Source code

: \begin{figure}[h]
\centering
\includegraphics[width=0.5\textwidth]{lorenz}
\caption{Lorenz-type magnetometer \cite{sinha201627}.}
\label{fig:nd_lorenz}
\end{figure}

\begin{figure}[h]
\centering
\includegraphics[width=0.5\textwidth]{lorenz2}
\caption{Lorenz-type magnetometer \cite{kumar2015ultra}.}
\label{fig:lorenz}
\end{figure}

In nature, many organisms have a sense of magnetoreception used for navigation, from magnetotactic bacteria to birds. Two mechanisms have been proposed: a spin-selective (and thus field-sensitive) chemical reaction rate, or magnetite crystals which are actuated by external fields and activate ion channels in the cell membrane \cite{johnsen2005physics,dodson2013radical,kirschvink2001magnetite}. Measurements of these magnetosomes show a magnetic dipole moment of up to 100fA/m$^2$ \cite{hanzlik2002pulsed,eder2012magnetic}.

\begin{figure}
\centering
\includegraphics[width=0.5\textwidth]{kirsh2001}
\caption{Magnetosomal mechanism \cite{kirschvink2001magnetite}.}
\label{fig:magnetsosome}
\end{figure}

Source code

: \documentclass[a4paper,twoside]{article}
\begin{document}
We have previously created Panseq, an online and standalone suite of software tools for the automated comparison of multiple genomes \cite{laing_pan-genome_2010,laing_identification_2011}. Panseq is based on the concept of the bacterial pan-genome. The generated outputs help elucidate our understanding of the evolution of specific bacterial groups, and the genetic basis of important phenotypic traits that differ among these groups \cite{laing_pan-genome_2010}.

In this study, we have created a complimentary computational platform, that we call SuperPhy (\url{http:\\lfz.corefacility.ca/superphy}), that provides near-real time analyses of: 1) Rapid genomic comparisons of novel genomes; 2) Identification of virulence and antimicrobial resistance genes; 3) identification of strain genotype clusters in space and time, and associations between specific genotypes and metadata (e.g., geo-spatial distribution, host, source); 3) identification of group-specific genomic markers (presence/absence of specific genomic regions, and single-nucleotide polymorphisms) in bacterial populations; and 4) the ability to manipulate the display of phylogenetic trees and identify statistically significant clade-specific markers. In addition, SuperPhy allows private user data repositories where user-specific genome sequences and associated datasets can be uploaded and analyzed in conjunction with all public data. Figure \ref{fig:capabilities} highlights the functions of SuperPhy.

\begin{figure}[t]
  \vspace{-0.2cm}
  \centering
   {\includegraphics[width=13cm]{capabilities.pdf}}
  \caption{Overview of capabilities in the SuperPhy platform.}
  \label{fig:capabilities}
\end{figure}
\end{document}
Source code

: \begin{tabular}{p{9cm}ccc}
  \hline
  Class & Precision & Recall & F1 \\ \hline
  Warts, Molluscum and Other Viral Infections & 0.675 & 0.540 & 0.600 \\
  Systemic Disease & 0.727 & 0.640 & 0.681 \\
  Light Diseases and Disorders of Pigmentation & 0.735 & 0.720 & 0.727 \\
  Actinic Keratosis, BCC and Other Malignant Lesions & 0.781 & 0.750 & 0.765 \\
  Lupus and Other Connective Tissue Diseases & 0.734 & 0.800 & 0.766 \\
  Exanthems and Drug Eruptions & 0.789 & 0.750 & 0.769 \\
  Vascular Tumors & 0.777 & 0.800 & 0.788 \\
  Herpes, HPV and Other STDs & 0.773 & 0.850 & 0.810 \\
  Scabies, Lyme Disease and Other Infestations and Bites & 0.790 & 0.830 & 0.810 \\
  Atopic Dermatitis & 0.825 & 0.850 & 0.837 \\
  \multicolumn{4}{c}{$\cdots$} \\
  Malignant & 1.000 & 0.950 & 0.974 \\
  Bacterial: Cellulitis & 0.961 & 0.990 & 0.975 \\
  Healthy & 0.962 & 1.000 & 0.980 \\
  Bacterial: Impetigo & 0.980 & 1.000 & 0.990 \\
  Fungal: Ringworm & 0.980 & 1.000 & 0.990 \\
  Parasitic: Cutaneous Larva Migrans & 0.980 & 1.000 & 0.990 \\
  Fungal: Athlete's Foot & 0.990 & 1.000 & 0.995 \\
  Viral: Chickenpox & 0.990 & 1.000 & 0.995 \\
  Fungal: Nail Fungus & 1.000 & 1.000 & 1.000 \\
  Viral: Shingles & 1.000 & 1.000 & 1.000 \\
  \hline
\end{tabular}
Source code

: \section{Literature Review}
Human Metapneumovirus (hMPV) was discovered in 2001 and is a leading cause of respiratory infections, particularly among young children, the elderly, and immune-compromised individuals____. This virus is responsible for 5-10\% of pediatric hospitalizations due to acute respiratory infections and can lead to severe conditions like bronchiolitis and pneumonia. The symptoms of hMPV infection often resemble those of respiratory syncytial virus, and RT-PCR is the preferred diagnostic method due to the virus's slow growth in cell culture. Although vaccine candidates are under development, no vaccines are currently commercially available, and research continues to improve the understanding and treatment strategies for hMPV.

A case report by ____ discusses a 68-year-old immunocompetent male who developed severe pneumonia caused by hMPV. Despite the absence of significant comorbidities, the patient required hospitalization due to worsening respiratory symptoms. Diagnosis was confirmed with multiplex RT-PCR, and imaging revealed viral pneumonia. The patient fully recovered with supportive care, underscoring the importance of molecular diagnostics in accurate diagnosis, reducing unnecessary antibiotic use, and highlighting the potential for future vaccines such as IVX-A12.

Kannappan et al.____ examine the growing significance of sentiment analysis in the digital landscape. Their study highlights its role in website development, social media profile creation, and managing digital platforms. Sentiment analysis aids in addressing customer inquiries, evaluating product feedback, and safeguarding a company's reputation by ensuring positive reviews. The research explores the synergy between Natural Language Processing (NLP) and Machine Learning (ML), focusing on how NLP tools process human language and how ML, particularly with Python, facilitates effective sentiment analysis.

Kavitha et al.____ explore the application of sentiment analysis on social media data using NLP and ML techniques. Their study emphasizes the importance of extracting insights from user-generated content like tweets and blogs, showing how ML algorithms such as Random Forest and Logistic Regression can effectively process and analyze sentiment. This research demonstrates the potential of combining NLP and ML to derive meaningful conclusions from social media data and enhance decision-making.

◆ Task item ◆
All lines in the listing above from the line containing "Fungal: Ringworm & 0.980 & 1.000 & 0.990 \\" to the line containing "Kannappan et al.____", inclusive, should be retyped exactly; no other lines should appear.

◆ Response for this exercise ◆
  Fungal: Ringworm & 0.980 & 1.000 & 0.990 \\
  Parasitic: Cutaneous Larva Migrans & 0.980 & 1.000 & 0.990 \\
  Fungal: Athlete's Foot & 0.990 & 1.000 & 0.995 \\
  Viral: Chickenpox & 0.990 & 1.000 & 0.995 \\
  Fungal: Nail Fungus & 1.000 & 1.000 & 1.000 \\
  Viral: Shingles & 1.000 & 1.000 & 1.000 \\
  \hline
\end{tabular}
Source code

: \section{Literature Review}
Human Metapneumovirus (hMPV) was discovered in 2001 and is a leading cause of respiratory infections, particularly among young children, the elderly, and immune-compromised individuals____. This virus is responsible for 5-10\% of pediatric hospitalizations due to acute respiratory infections and can lead to severe conditions like bronchiolitis and pneumonia. The symptoms of hMPV infection often resemble those of respiratory syncytial virus, and RT-PCR is the preferred diagnostic method due to the virus's slow growth in cell culture. Although vaccine candidates are under development, no vaccines are currently commercially available, and research continues to improve the understanding and treatment strategies for hMPV.

A case report by ____ discusses a 68-year-old immunocompetent male who developed severe pneumonia caused by hMPV. Despite the absence of significant comorbidities, the patient required hospitalization due to worsening respiratory symptoms. Diagnosis was confirmed with multiplex RT-PCR, and imaging revealed viral pneumonia. The patient fully recovered with supportive care, underscoring the importance of molecular diagnostics in accurate diagnosis, reducing unnecessary antibiotic use, and highlighting the potential for future vaccines such as IVX-A12.

Kannappan et al.____ examine the growing significance of sentiment analysis in the digital landscape. Their study highlights its role in website development, social media profile creation, and managing digital platforms. Sentiment analysis aids in addressing customer inquiries, evaluating product feedback, and safeguarding a company's reputation by ensuring positive reviews. The research explores the synergy between Natural Language Processing (NLP) and Machine Learning (ML), focusing on how NLP tools process human language and how ML, particularly with Python, facilitates effective sentiment analysis.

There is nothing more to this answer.